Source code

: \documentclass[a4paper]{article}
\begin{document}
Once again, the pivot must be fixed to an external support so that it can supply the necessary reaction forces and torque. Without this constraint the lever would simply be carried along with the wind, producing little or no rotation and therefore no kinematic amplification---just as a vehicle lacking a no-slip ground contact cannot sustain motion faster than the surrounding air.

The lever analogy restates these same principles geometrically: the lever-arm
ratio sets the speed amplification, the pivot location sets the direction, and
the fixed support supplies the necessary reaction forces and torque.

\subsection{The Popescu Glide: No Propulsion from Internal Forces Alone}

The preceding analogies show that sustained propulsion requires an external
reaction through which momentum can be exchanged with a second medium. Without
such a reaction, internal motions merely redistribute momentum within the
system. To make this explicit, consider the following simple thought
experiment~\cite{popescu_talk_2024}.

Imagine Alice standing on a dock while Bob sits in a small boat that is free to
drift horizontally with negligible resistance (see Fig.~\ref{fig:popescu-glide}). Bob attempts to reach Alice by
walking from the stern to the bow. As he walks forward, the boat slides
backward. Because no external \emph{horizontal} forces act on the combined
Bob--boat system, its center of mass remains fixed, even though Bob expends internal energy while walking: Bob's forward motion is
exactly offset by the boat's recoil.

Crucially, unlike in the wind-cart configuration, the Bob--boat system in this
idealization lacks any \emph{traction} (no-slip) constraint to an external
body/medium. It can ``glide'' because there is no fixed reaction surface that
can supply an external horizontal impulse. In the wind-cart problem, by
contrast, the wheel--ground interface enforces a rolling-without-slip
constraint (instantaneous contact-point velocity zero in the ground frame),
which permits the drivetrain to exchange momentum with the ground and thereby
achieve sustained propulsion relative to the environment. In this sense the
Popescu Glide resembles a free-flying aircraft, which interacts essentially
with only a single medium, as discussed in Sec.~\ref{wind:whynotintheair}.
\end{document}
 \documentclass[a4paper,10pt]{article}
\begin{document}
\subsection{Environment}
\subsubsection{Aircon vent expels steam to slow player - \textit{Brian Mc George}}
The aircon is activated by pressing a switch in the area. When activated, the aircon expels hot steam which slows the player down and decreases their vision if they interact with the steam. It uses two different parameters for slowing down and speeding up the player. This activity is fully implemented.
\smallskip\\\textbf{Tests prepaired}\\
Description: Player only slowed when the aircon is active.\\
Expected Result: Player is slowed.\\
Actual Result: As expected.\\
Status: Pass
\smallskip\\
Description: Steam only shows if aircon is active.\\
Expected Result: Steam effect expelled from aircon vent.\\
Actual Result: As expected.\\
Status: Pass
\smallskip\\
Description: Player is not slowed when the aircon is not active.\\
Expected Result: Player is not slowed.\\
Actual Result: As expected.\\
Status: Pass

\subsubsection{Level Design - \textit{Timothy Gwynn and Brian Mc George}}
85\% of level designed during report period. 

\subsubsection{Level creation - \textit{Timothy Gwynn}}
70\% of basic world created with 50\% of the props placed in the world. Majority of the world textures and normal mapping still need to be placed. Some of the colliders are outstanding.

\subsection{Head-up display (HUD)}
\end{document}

⁂

Tallying every line that holds the string "expels", report the total for the records and nothing else.

RESULT OF THE EXERCISE. 2